[[ RECORDS SUPPLIED, beginning ]]

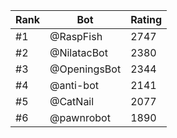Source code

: Rank|Bot|Rating
---|---|---
#1|@RaspFish|2747
#2|@NilatacBot|2380
#3|@OpeningsBot|2344
#4|@anti-bot|2141
#5|@CatNail|2077
#6|@pawnrobot|1890
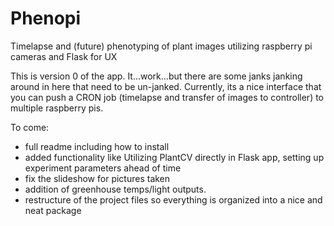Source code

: # Phenopi
Timelapse and (future) phenotyping of plant images utilizing raspberry pi cameras and Flask for UX

This is version 0 of the app.  It...work...but there are some janks janking around in here that need to be un-janked.  Currently, its a nice interface that you can push a CRON job (timelapse and transfer of images to controller) to multiple raspberry pis.  

To come:

- full readme including how to install
- added functionality like Utilizing PlantCV directly in Flask app, setting up experiment parameters ahead of time
- fix the slideshow for pictures taken
- addition of greenhouse temps/light outputs.
- restructure of the project files so everything is organized into a nice and neat package
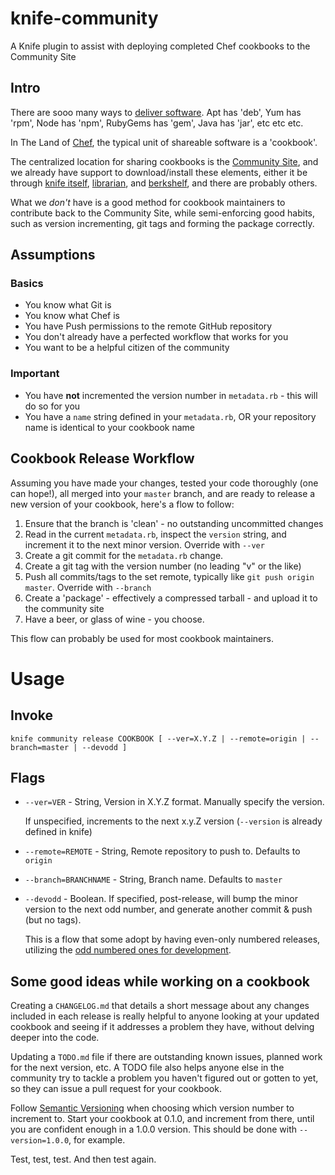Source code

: knife-community
===============

A Knife plugin to assist with deploying completed Chef cookbooks to the Community Site

Intro
-----

There are sooo many ways to [deliver software][wiki:apppkg].
Apt has 'deb', Yum has 'rpm', Node has 'npm', RubyGems has 'gem', Java has 'jar', etc etc etc.

In The Land of [Chef][chef], the typical unit of shareable software is a 'cookbook'.

The centralized location for sharing cookbooks is the [Community Site][opcs], and we already have support to download/install these elements, either it be through [knife itself][kcsi], [librarian][libr], and [berkshelf][brks], and there are probably others.

What we _don't_ have is a good method for cookbook maintainers to contribute back to the Community Site, while semi-enforcing good habits, such as version incrementing, git tags and forming the package correctly.

Assumptions
-----------

### Basics
* You know what Git is
* You know what Chef is
* You have Push permissions to the remote GitHub repository
* You don't already have a perfected workflow that works for you
* You want to be a helpful citizen of the community

### Important
* You have **not** incremented the version number in `metadata.rb` - this will do so for you
* You have a `name` string defined in your `metadata.rb`, OR your repository name is identical to your cookbook name


Cookbook Release Workflow
-------------------------

Assuming you have made your changes, tested your code thoroughly (one can hope!), all merged into your `master` branch, and are ready to release a new version of your cookbook, here's a flow to follow:

1. Ensure that the branch is 'clean' - no outstanding uncommitted changes
1. Read in the current `metadata.rb`, inspect the `version` string, and increment it to the next minor version. Override with `--ver`
1. Create a git commit for the `metadata.rb` change.
1. Create a git tag with the version number (no leading "v" or the like)
1. Push all commits/tags to the set remote, typically like `git push origin master`. Override with `--branch`
1. Create a 'package' - effectively a compressed tarball - and upload it to the community site
1. Have a beer, or glass of wine - you choose.

This flow can probably be used for most cookbook maintainers.

Usage
=====

Invoke
------

    knife community release COOKBOOK [ --ver=X.Y.Z | --remote=origin | --branch=master | --devodd ]

Flags
-----

* `--ver=VER` - String, Version in X.Y.Z format. Manually specify the version.

    If unspecified, increments to the next x.y.Z version (`--version` is already defined in knife)

* `--remote=REMOTE` - String, Remote repository to push to. Defaults to `origin`

* `--branch=BRANCHNAME` - String, Branch name. Defaults to `master`

* `--devodd` - Boolean. If specified, post-release, will bump the minor version to the next odd number, and generate another commit & push (but no tags).

    This is a flow that some adopt by having even-only numbered releases, utilizing the [odd numbered ones for development][wiki:oddver].


Some good ideas while working on a cookbook
-------------------------------------------

Creating a `CHANGELOG.md` that details a short message about any changes included in each release is really helpful to anyone looking at your updated cookbook and seeing if it addresses a problem they have, without delving deeper into the code.

Updating a `TODO.md` file if there are outstanding known issues, planned work for the next version, etc. A TODO file also helps anyone else in the community try to tackle a problem you haven't figured out or gotten to yet, so they can issue a pull request for your cookbook.

Follow [Semantic Versioning][semver] when choosing which version number to increment to. Start your cookbook at 0.1.0, and increment from there, until you are confident enough in a 1.0.0 version. This should be done with `--version=1.0.0`, for example.

Test, test, test. And then test again.


[brks]: http://berkshelf.com/
[chef]: http://www.opscode.com/chef/
[kcsi]: http://wiki.opscode.com/display/chef/Managing+Cookbooks+With+Knife#ManagingCookbooksWithKnife-CookbookSite
[libr]: https://github.com/applicationsonline/librarian
[opcs]: http://community.opscode.com/
[semver]: http://semver.org/
[wiki:apppkg]: http://en.wikipedia.org/wiki/List_of_software_package_management_systems#Application-level_package_managers
[wiki:oddver]: http://en.wikipedia.org/wiki/Software_versioning#Odd-numbered_versions_for_development_releases
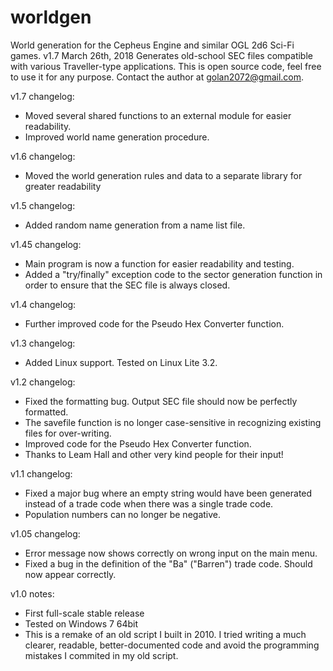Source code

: # worldgen
World generation for the Cepheus Engine and similar OGL 2d6 Sci-Fi games.
v1.7 March 26th, 2018
Generates old-school SEC files compatible with various Traveller-type applications.
This is open source code, feel free to use it for any purpose.
Contact the author at golan2072@gmail.com.

v1.7 changelog:
- Moved several shared functions to an external module for easier readability.
- Improved world name generation procedure.

v1.6 changelog:
- Moved the world generation rules and data to a separate library for greater readability

v1.5 changelog:
- Added random name generation from a name list file.

v1.45 changelog:
- Main program is now a function for easier readability and testing.
- Added a "try/finally" exception code to the sector generation function in order to ensure that the SEC file is always closed.

v1.4 changelog:
- Further improved code for the Pseudo Hex Converter function.

v1.3 changelog:
- Added Linux support. Tested on Linux Lite 3.2.

v1.2 changelog:
- Fixed the formatting bug. Output SEC file should now be perfectly formatted.
- The savefile function is no longer case-sensitive in recognizing existing files for over-writing.
- Improved code for the Pseudo Hex Converter function.
- Thanks to Leam Hall and other very kind people for their input!

v1.1 changelog:
- Fixed a major bug where an empty string would have been generated instead of a trade code when there was a single trade code.
- Population numbers can no longer be negative.

v1.05 changelog:
- Error message now shows correctly on wrong input on the main menu.
- Fixed a bug in the definition of the "Ba" ("Barren") trade code. Should now appear correctly.

v1.0 notes:
- First full-scale stable release
- Tested on Windows 7 64bit
- This is a remake of an old script I built in 2010. I tried writing a much clearer, readable, better-documented code and avoid the programming mistakes I commited in my old script.
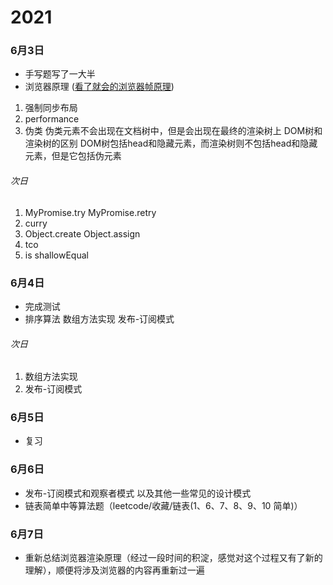 # 2021

### 6月3日

* 手写题写了一大半
* 浏览器原理 ([看了就会的浏览器帧原理](https://mp.weixin.qq.com/s/nMp8j2VnwllLzS8PVJnecQ))

1. 强制同步布局
2. performance
3. 伪类
  伪类元素不会出现在文档树中，但是会出现在最终的渲染树上
  DOM树和渲染树的区别
  DOM树包括head和隐藏元素，而渲染树则不包括head和隐藏元素，但是它包括伪元素

###### 次日

1. MyPromise.try MyPromise.retry
2. curry
3. Object.create Object.assign
3. tco
4. is shallowEqual

### 6月4日

* 完成测试
* 排序算法 数组方法实现 发布-订阅模式

###### 次日

1. 数组方法实现
2. 发布-订阅模式

### 6月5日

* 复习

### 6月6日

* 发布-订阅模式和观察者模式 以及其他一些常见的设计模式
* 链表简单中等算法题（leetcode/收藏/链表(1、6、7、8、9、10 简单)）

### 6月7日

* 重新总结浏览器渲染原理（经过一段时间的积淀，感觉对这个过程又有了新的理解），顺便将涉及浏览器的内容再重新过一遍


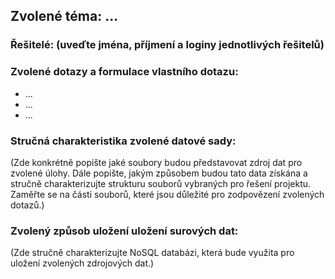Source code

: ## Zvolené téma:    ...

### Řešitelé: (uveďte jména, příjmení a loginy jednotlivých řešitelů)

### Zvolené dotazy a formulace vlastního dotazu:

- ...
- ...
- ...

### Stručná charakteristika zvolené datové sady:
(Zde konkrétně popište jaké soubory budou představovat zdroj dat pro zvolené úlohy. Dále popište, jakým způsobem budou tato data získána a stručně charakterizujte strukturu souborů vybraných pro řešení projektu. Zaměřte se na části souborů, které jsou důležité pro zodpovězení zvolených dotazů.)

### Zvolený způsob uložení uložení surových dat:
(Zde stručně charakterizujte NoSQL databázi, která bude využita pro uložení zvolených zdrojových dat.) 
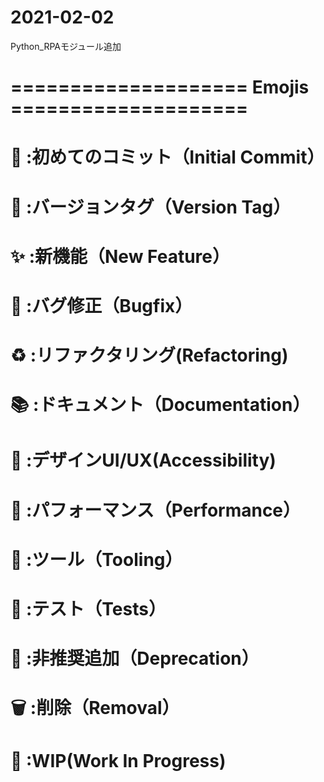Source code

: # 2021-02-02
Python_RPAモジュール追加






# ==================== Emojis ====================
# 🎉  :初めてのコミット（Initial Commit）
# 🔖  :バージョンタグ（Version Tag）
# ✨  :新機能（New Feature）
# 🐛  :バグ修正（Bugfix）
# ♻️  :リファクタリング(Refactoring)
# 📚  :ドキュメント（Documentation）
# 🎨  :デザインUI/UX(Accessibility)
# 🐎  :パフォーマンス（Performance）
# 🔧  :ツール（Tooling）
# 🚨  :テスト（Tests）
# 💩  :非推奨追加（Deprecation）
# 🗑️  :削除（Removal）
# 🚧  :WIP(Work In Progress)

[[ RECORDS SUPPLIED, end ]]

* AIM OF THE EXERCISE
Output the lines of the records above exactly as they appear, from the line containing "Timelapse and (future)" through the line containing "- full readme including how to install".

* ANSWER SECTION
Timelapse and (future) phenotyping of plant images utilizing raspberry pi cameras and Flask for UX

This is version 0 of the app.  It...work...but there are some janks janking around in here that need to be un-janked.  Currently, its a nice interface that you can push a CRON job (timelapse and transfer of images to controller) to multiple raspberry pis.  

To come:

- full readme including how to install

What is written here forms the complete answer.